Now consider a wireframe and a level plot.

wireframe(val.grid~grid[,1]*grid[,2], aspect=1, zoom=1.02, xlim=th0, ylim=th1,
zlim= range(val.grid, as.numeric(pts[,3]), finite=TRUE),
xlab=xlab, ylab=ylab, zlab=zlab, main=title, sub=sub, pts=pts,
par.settings=list(standard.theme(color=FALSE),
layout.heights=list(sub=2.4), background=list(col="#ffffff00"),
axis.line=list(col="transparent"), clip=list(panel="off")),
alpha.regions=0.5, scales=list(col=1, arrows=FALSE),
panel.3d.wireframe = function(x, y, z, xlim, ylim, zlim, xlim.scaled,
ylim.scaled, zlim.scaled, pts, ...) {
panel.3dwire(x=x, y=y, z=z, xlim=xlim, ylim=ylim, zlim=zlim,
xlim.scaled=xlim.scaled, ylim.scaled=ylim.scaled,
zlim.scaled=zlim.scaled, ...)
panel.3dscatter(x=as.numeric(pts[,1]), y=as.numeric(pts[,2]),
z=as.numeric(pts[,3]), xlim=xlim, ylim=ylim, zlim=zlim,
xlim.scaled=xlim.scaled, ylim.scaled=ylim.scaled,
zlim.scaled=zlim.scaled, type="p", col=1,
pch=c(3,4), lex=2, cex=1.4, .scale=TRUE, ...)
},
key =
list(x=-0.01, y=1, points=list(pch=c(3,4), col=1, lwd=2, cex=1.4),
text = sTit, padding.text=3, cex=1, align=TRUE, transparent=TRUE))

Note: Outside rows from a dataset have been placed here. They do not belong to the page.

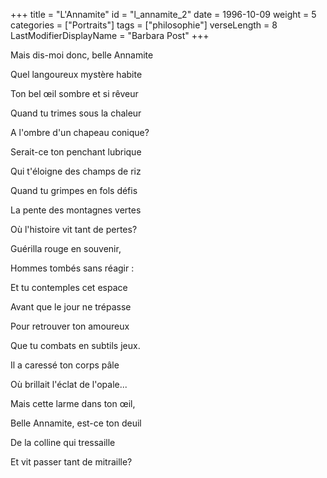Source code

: +++
title = "L'Annamite"
id = "l_annamite_2"
date = 1996-10-09
weight = 5
categories = ["Portraits"]
tags = ["philosophie"]
verseLength = 8
LastModifierDisplayName = "Barbara Post"
+++

Mais dis-moi donc, belle Annamite

Quel langoureux mystère habite

Ton bel œil sombre et si rêveur

Quand tu trimes sous la chaleur

A l'ombre d'un chapeau conique?

Serait-ce ton penchant lubrique

Qui t'éloigne des champs de riz

Quand tu grimpes en fols défis

La pente des montagnes vertes

Où l'histoire vit tant de pertes?

Guérilla rouge en souvenir,

Hommes tombés sans réagir :

Et tu contemples cet espace

Avant que le jour ne trépasse

Pour retrouver ton amoureux

Que tu combats en subtils jeux.

Il a caressé ton corps pâle

Où brillait l'éclat de l'opale...

Mais cette larme dans ton œil,

Belle Annamite, est-ce ton deuil

De la colline qui tressaille

Et vit passer tant de mitraille?
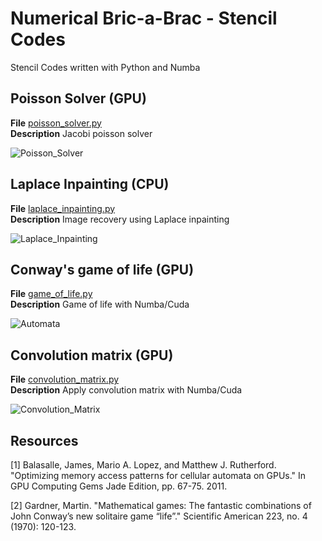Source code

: # Numerical Bric-a-Brac - Stencil Codes

Stencil Codes written with Python and Numba

## Poisson Solver (GPU)
**File** [poisson_solver.py](https://github.com/vincentbonnetcg/Numerical-Bric-a-Brac/blob/master/stencil_codes/poisson_solver.py)<br>
**Description** Jacobi poisson solver

![Poisson_Solver](https://github.com/vincentbonnetcg/Numerical-Bric-a-Brac/blob/master/stencil_codes/img/numba_laplace_equation.png)

## Laplace Inpainting (CPU)
**File** [laplace_inpainting.py](https://github.com/vincentbonnetcg/Numerical-Bric-a-Brac/blob/master/stencil_codes/laplace_inpainting.py)<br>
**Description** Image recovery using Laplace inpainting

![Laplace_Inpainting](https://github.com/vincentbonnetcg/Numerical-Bric-a-Brac/blob/master/stencil_codes/img/numba_laplace_inpainting.png)

## Conway's game of life (GPU)
**File** [game_of_life.py](https://github.com/vincentbonnetcg/Numerical-Bric-a-Brac/blob/master/stencil_codes/game_of_life.py)<br>
**Description** Game of life with Numba/Cuda

![Automata](https://github.com/vincentbonnetcg/Numerical-Bric-a-Brac/blob/master/stencil_codes/img/numba_cellularAutomata.gif)

## Convolution matrix (GPU)
**File** [convolution_matrix.py](https://github.com/vincentbonnetcg/Numerical-Bric-a-Brac/blob/master/stencil_codes/convolution_matrix.py)<br>
**Description** Apply convolution matrix with Numba/Cuda

![Convolution_Matrix](https://github.com/vincentbonnetcg/Numerical-Bric-a-Brac/blob/master/stencil_codes/img/numba_image_processing.png)

## Resources

[1] Balasalle, James, Mario A. Lopez, and Matthew J. Rutherford. "Optimizing memory access patterns for cellular automata on GPUs." In GPU Computing Gems Jade Edition, pp. 67-75. 2011.

[2] Gardner, Martin. "Mathematical games: The fantastic combinations of John Conway’s new solitaire game “life”." Scientific American 223, no. 4 (1970): 120-123.

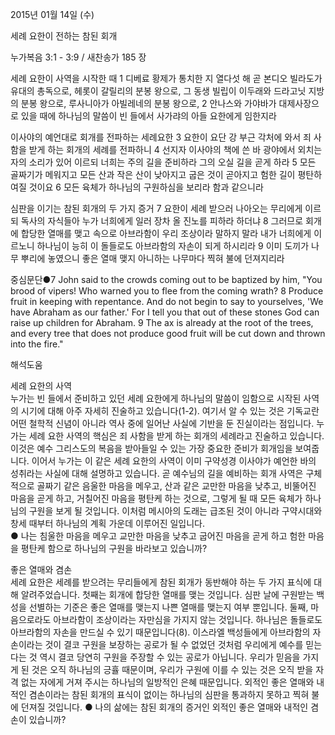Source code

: 2015년 01월 14일 (수)

세례 요한이 전하는 참된 회개



누가복음 3:1 - 3:9 / 새찬송가 185 장


세례 요한이 사역을 시작한 때 
1 디베료 황제가 통치한 지 열다섯 해 곧 본디오 빌라도가 유대의 총독으로, 헤롯이 갈릴리의 분봉 왕으로, 그 동생 빌립이 이두래와 드라고닛 지방의 분봉 왕으로, 루사니아가 아빌레네의 분봉 왕으로, 2 안나스와 가야바가 대제사장으로 있을 때에 하나님의 말씀이 빈 들에서 사가랴의 아들 요한에게 임한지라 

이사야의 예언대로 회개를 전파하는 세례요한 
3 요한이 요단 강 부근 각처에 와서 죄 사함을 받게 하는 회개의 세례를 전파하니 4 선지자 이사야의 책에 쓴 바 광야에서 외치는 자의 소리가 있어 이르되 너희는 주의 길을 준비하라 그의 오실 길을 곧게 하라 5 모든 골짜기가 메워지고 모든 산과 작은 산이 낮아지고 굽은 것이 곧아지고 험한 길이 평탄하여질 것이요 6 모든 육체가 하나님의 구원하심을 보리라 함과 같으니라 

심판을 이기는 참된 회개의 두 가지 증거 
7 요한이 세례 받으러 나아오는 무리에게 이르되 독사의 자식들아 누가 너희에게 일러 장차 올 진노를 피하라 하더냐 8 그러므로 회개에 합당한 열매를 맺고 속으로 아브라함이 우리 조상이라 말하지 말라 내가 너희에게 이르노니 하나님이 능히 이 돌들로도 아브라함의 자손이 되게 하시리라 9 이미 도끼가 나무 뿌리에 놓였으니 좋은 열매 맺지 아니하는 나무마다 찍혀 불에 던져지리라  


중심문단●7 John said to the crowds coming out to be baptized by him, "You brood of vipers! Who warned you to flee from the coming wrath? 8 Produce fruit in keeping with repentance. And do not begin to say to yourselves, 'We have Abraham as our father.' For I tell you that out of these stones God can raise up children for Abraham. 9 The ax is already at the root of the trees, and every tree that does not produce good fruit will be cut down and thrown into the fire."

해석도움





세례 요한의 사역  
누가는 빈 들에서 준비하고 있던 세례 요한에게 하나님의 말씀이 임함으로 시작된 사역의 시기에 대해 아주 자세히 진술하고 있습니다(1-2). 여기서 알 수 있는 것은 기독교란 어떤 철학적 신념이 아니라 역사 중에 일어난 사실에 기반을 둔 진실이라는 점입니다. 누가는 세례 요한 사역의 핵심은 죄 사함을 받게 하는 회개의 세례라고 진술하고 있습니다. 이것은 예수 그리스도의 복음을 받아들일 수 있는 가장 중요한 준비가 회개임을 보여줍니다. 이어서 누가는 이 같은 세례 요한의 사역이 이미 구약성경 이사야가 예언한 바의 성취라는 사실에 대해 설명하고 있습니다. 곧 예수님의 길을 예비하는 회개 사역은 구체적으로 골짜기 같은 음울한 마음을 메우고, 산과 같은 교만한 마음을 낮추고, 비뚤어진 마음을 곧게 하고, 거칠어진 마음을 평탄케 하는 것으로, 그렇게 될 때 모든 육체가 하나님의 구원을 보게 될 것입니다. 이처럼 메시아의 도래는 급조된 것이 아니라 구약시대와 창세 때부터 하나님의 계획 가운데 이루어진 일입니다.     
● 나는 침울한 마음을 메우고 교만한 마음을 낮추고 굽어진 마음을 곧게 하고 험한 마음을 평탄케 함으로 하나님의 구원을 바라보고 있습니까?  

좋은 열매와 겸손  
세례 요한은 세례를 받으려는 무리들에게 참된 회개가 동반해야 하는 두 가지 표식에 대해 알려주었습니다. 첫째는 회개에 합당한 열매를 맺는 것입니다. 심판 날에 구원받는 백성을 선별하는 기준은 좋은 열매를 맺는지 나쁜 열매를 맺는지 여부 뿐입니다. 둘째, 마음으로라도 아브라함이 조상이라는 자만심을 가지지 않는 것입니다. 하나님은 돌들로도 아브라함의 자손을 만드실 수 있기 때문입니다(8). 이스라엘 백성들에게 아브라함의 자손이라는 것이 결코 구원을 보장하는 공로가 될 수 없었던 것처럼 우리에게 예수를 믿는다는 것 역시 결코 당연히 구원을 주장할 수 있는 공로가 아닙니다. 우리가 믿음을 가지게 된 것은 오직 하나님의 긍휼 때문이며, 우리가 구원에 이를 수 있는 것은 오직 받을 자격 없는 자에게 거져 주시는 하나님의 일방적인 은혜 때문입니다. 외적인 좋은 열매와 내적인 겸손이라는 참된 회개의 표식이 없이는 하나님의 심판을 통과하지 못하고 찍혀 불에 던져질 것입니다. 
● 나의 삶에는 참된 회개의 증거인 외적인 좋은 열매와 내적인 겸손이 있습니까?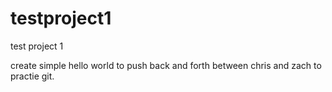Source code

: # testproject1
test project 1

create simple hello world to push back and forth between chris and zach to practie git.
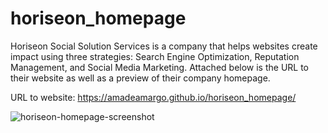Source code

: # horiseon_homepage

Horiseon Social Solution Services is a company that helps websites create impact using three strategies: Search Engine Optimization, Reputation Management, and Social Media Marketing. Attached below is the URL to their website as well as a preview of their company homepage. 

URL to website: https://amadeamargo.github.io/horiseon_homepage/


![horiseon-homepage-screenshot](https://user-images.githubusercontent.com/90944910/135737540-71827839-d4e7-49b7-997a-07415cce1bef.png)
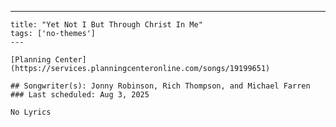 ---
    title: "Yet Not I But Through Christ In Me"
    tags: ['no-themes']
    ---

    [Planning Center](https://services.planningcenteronline.com/songs/19199651)

    ## Songwriter(s): Jonny Robinson, Rich Thompson, and Michael Farren
    ### Last scheduled: Aug 3, 2025          

    No Lyrics
    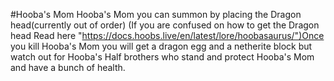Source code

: #Hooba's Mom
Hooba's Mom you can summon by placing the Dragon head(currently out of order) (If you are confused on how to get the Dragon head Read here "https://docs.hoobs.live/en/latest/lore/hoobasaurus/")Once you kill Hooba's Mom you will get a dragon egg and a netherite block but watch out for Hooba's Half brothers who stand and protect Hooba's Mom and have a bunch of health.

levelplot(val.grid~grid[,1]*grid[,2], aspect=1, xlab=xlab, ylab=ylab,
par.settings=list(layout.heights=list(main=3, sub=2),
regions=list(col=gray(140:400/400))),
xlim= extendrange(grid[,1], f = 0.04),
ylim= extendrange(grid[,2], f = 0.04),
main=title, sub=sub, pts=pts,
scales=list(alternating=c(1,1), tck=c(1,0)), contour=TRUE,
panel=function(x, y, z, pts, ...){
panel.levelplot(x=x, y=y, z=z, ...)
grid.points(x=pts[1,1], y=pts[1,2], pch=3,
gp=gpar(lwd=2, col="black")) # + true value
grid.points(x=pts[2,1], y=pts[2,2], pch=4,
gp=gpar(lwd=2, col="black")) # x optimum
},
key =
list(x=0.18, y=1.09, points=list(pch=c(3,4), col=1, lwd=2, cex=1.4),
columns = 2, text = sTit, align=TRUE, transparent=TRUE))

### Computing the MLE (via optimization)

For illustration purposes, we start not too closely to the optimum.

ropt <- optim(c(1, 3), nLL2,
u=U, family=family, comp=compTr, scomp=scompTr)

Now compare the different results (true values, optimum on the grid, optimum via optim()).

rbind(pts, optim=c(ropt$par, ropt$value))
##          th0      th1      nLL
## true.val 1.333333 2        -82.54895
## opt.grd  1.374969 1.929825 -82.81026
## optim    1.361803 1.915033 -82.82763